CONCLUSIONS

It was not the purpose of this paper to claim that discriminant analysis or discrimination diagrams are either bad or obsolete. It merely suggests a completely different statistical approach to tectonic classification by rock geochemistry. Classification trees are presented as a simple yet powerful way to classify basaltic rocks of unknown tectonic affinity. Some of the strengths of the method are:

• Classification trees approximate the feature space by a piecewise constant function. This non-parametric approach avoids the statistical quagmire of discriminant analysis on compositional data (e.g., Aitchison, 1986; Woronow and Love, 1990).
• Classification trees are insensitive to outliers. In other words, if some of the training data were misidentified or accidentally very inaccurate (e.g., misplaced decimal point), trees remain almost unaffected.
• They can be used for the classification of highly multivariate data, while preserving the possibility of a simple, two-dimensional visualization. Therefore, trees are extremely easy to use. The trees presented in this paper were based on a database of moderate size (756 analyses). If a much larger database were compiled, the trees would grow and their discriminative power increase, but they would still be easy to interpret. It should also be easy to extend the trees given in this paper to more tectonic affinities, such as active continental margins, continental within-plate basalts, or different lithologies, simply by adding data to the training-set. In principle, there is no upper limit to the number of ``class labels'' that the method can discriminate, provided enough training data are available.
• Trees do not discriminate according to some complicated decision boundary (e.g., multivariate discriminant analysis) or a black box process (e.g., neural networks), but split the data space up one variable at the time, in decreasing order of significance. Therefore, the split variables have geochemical significance. For example, if TiO$_2$ and Sr contribute 87% of the discriminative power, there likely is a real geochemical mechanism that causes this to be so.
• Although the trees presented in this paper were built from as many as 51 different variables, we can still use them if some of these variables were not measured for the unknown sample that we want to classify. This can be done with the surrogate split variables of Tables 1 and 2.
• A rough idea can be had of the statistical uncertainty of the classification by looking at the purity of the terminal nodes. For examples, see samples GR 181b and 56c of Section 4.2. This is not possible for discrimination diagrams because the decision boundaries of the latter are drawn as hard lines, and not as the ``fuzzy'' zones which they really are.

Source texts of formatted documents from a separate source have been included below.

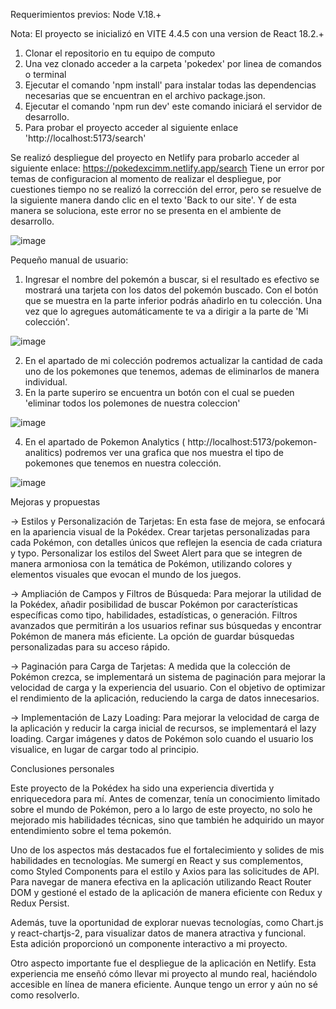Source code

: Requerimientos previos: 
Node V.18.+

Nota: El proyecto se inicializó en VITE 4.4.5 con una version de React 18.2.+

1. Clonar el repositorio en tu equipo de computo
2. Una vez clonado acceder a la carpeta 'pokedex' por linea de comandos o terminal
3. Ejecutar el comando 'npm install' para instalar todas las dependencias necesarias que se encuentran en el archivo package.json.
4. Ejecutar el comando 'npm run dev' este comando iniciará el servidor de desarrollo.
5. Para probar el proyecto acceder al siguiente enlace 'http://localhost:5173/search'


Se realizó despliegue del proyecto en Netlify para probarlo acceder al siguiente enlace: https://pokedexcimm.netlify.app/search
Tiene un error por temas de configuracion al momento de realizar el despliegue, por cuestiones tiempo no se realizó la corrección del error, pero se resuelve de la siguiente manera dando clic en el texto 'Back to our site'. Y de esta manera se soluciona, este error no se presenta en el ambiente de desarrollo.

![image](https://github.com/cesarimm/testreact/assets/29169664/0f96b6a9-3f56-44b2-a2ff-f2e90e65cc43)


Pequeño manual de usuario:

1. Ingresar el nombre del pokemón a buscar, si el resultado es efectivo se mostrará una tarjeta con los datos del pokemón buscado. Con el botón que se muestra en la parte inferior podrás añadirlo en tu colección.
   Una vez que lo agregues automáticamente te va a dirigir a la parte de 'Mi colección'.

![image](https://github.com/cesarimm/testreact/assets/29169664/e6312334-3401-494c-9f01-138ef2cfb522)

2. En el apartado de mi colección podremos actualizar la cantidad de cada uno de los pokemones que tenemos, ademas de eliminarlos de manera individual.
3. En la parte superiro se encuentra un botón con el cual se pueden 'eliminar todos los polemones de nuestra coleccion'

![image](https://github.com/cesarimm/testreact/assets/29169664/b4b9cb51-90d8-4805-958d-e4a3ef57f417)


4. En el apartado de Pokemon Analytics ( http://localhost:5173/pokemon-analitics) podremos ver una grafica que nos muestra el tipo de pokemones que tenemos en nuestra colección.

![image](https://github.com/cesarimm/testreact/assets/29169664/ed5274c6-4877-4fb6-900e-391fd0a25f3f)


 


 Mejoras y propuestas

-> Estilos y Personalización de Tarjetas:
En esta fase de mejora, se enfocará en la apariencia visual de la Pokédex.
Crear tarjetas personalizadas para cada Pokémon, con detalles únicos que reflejen la esencia de cada criatura y typo.
Personalizar los estilos del Sweet Alert para que se integren de manera armoniosa con la temática de Pokémon, utilizando colores y elementos visuales que evocan el mundo de los juegos.

-> Ampliación de Campos y Filtros de Búsqueda:
Para mejorar la utilidad de la Pokédex, añadir posibilidad de buscar Pokémon por características específicas como tipo, habilidades, estadísticas, o generación.
Filtros avanzados que permitirán a los usuarios refinar sus búsquedas y encontrar Pokémon de manera más eficiente. La opción de guardar búsquedas personalizadas para su acceso rápido.

-> Paginación para Carga de Tarjetas:
A medida que la colección de Pokémon crezca, se implementará un sistema de paginación para mejorar la velocidad de carga y la experiencia del usuario.
Con el objetivo  de optimizar el rendimiento de la aplicación, reduciendo la carga de datos innecesarios.

-> Implementación de Lazy Loading:
Para mejorar la velocidad de carga de la aplicación y reducir la carga inicial de recursos, se implementará el lazy loading. Cargar imágenes y datos de Pokémon solo cuando el usuario los visualice, en lugar de cargar todo al principio.



Conclusiones personales

Este proyecto de la Pokédex ha sido una experiencia divertida y enriquecedora para mí. Antes de comenzar, tenía un conocimiento limitado sobre el mundo de Pokémon, pero a lo largo de este proyecto, no solo he mejorado mis habilidades técnicas, sino que también he adquirido un mayor entendimiento sobre el tema pokemón.

Uno de los aspectos más destacados fue el fortalecimiento y solides de mis habilidades en tecnologías. Me sumergí en React y sus complementos, como Styled Components para el estilo y Axios para las solicitudes de API. Para navegar de manera efectiva en la aplicación utilizando React Router DOM y gestioné el estado de la aplicación de manera eficiente con Redux y Redux Persist.

Además, tuve la oportunidad de explorar nuevas tecnologías, como Chart.js y react-chartjs-2, para visualizar datos de manera atractiva y funcional. Esta adición proporcionó un componente interactivo a mi proyecto.

Otro aspecto importante fue el despliegue de la aplicación en Netlify. Esta experiencia me enseñó cómo llevar mi proyecto al mundo real, haciéndolo accesible en línea de manera eficiente. Aunque tengo un error y aún no sé como resolverlo.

On the other hand, trees are not perfect, and also have a few problems:

• Classification trees are biased because the piecewise constant approximation which they implement is an oversimplification of the feature space. Increasing the size of the training dataset will alleviate this problem. Alternatively, we could also allow linear combination splits instead of only splits on a single variable, but this would hurt interpretability.
• Trees also suffer from large variance. In other words, they are unstable. A different set of training data could result in very different looking trees. This somewhat limits the interpretability of the split variables, which was hailed before. More importantly, small errors in one of the split variables of the unknown dataset are propagated down to all of the splits below it. ``Bagging'' is a way to solve these problems by collecting a large number of ``bootstrap samples'' of the training data, and building a large number of trees from them (Hastie et al., 2001). The unknown data are then sent through all these trees and the results averaged. This provides a more robust classification algorithm, but again at the expense of interpretability, because bagged trees can no longer be easily plotted as a simple two-dimensional graph.
• One of the properties of many data mining algorithms, including classification trees, is the ``garbage in, garbage out'' principle. There is no field of ``ambiguous'' tectonic affinity, which is effectively the output of geochemical compositions that plot ``out of bounds'' on traditional discrimination diagrams (e.g., Figure 6 and Table 3). Any rock will be classified as either IAB, MORB or OIB, also when it really is a continental basalt, granite or even sandstone! Therefore, one might treat compositions that plot far outside the decision boundaries of the traditional discrimination diagrams with extra caution.

Most importantly, as was illustrated by the examples of Section 3, no classification method based solely on geochemical data will ever be able to perfectly determine the tectonic affinity of basaltic rocks (or other rocks for that matter) simply because there is a lot of actual overlap between the geochemistry of the different tectonic settings. Notably IABs have a much wider range of compositions than either MORBs or OIBs. Therefore, geochemical classification should never be the only basis for determining tectonic affinity. This is especially the case for rocks that have undergone alteration. In such cases, mobile elements such as Sr, which have great discriminative power, cannot be used. If in addition to this, some other features have not been measured (such as isotope ratios and rare earths in some of the samples of Table 9), then one might not be able to put much faith in the classification.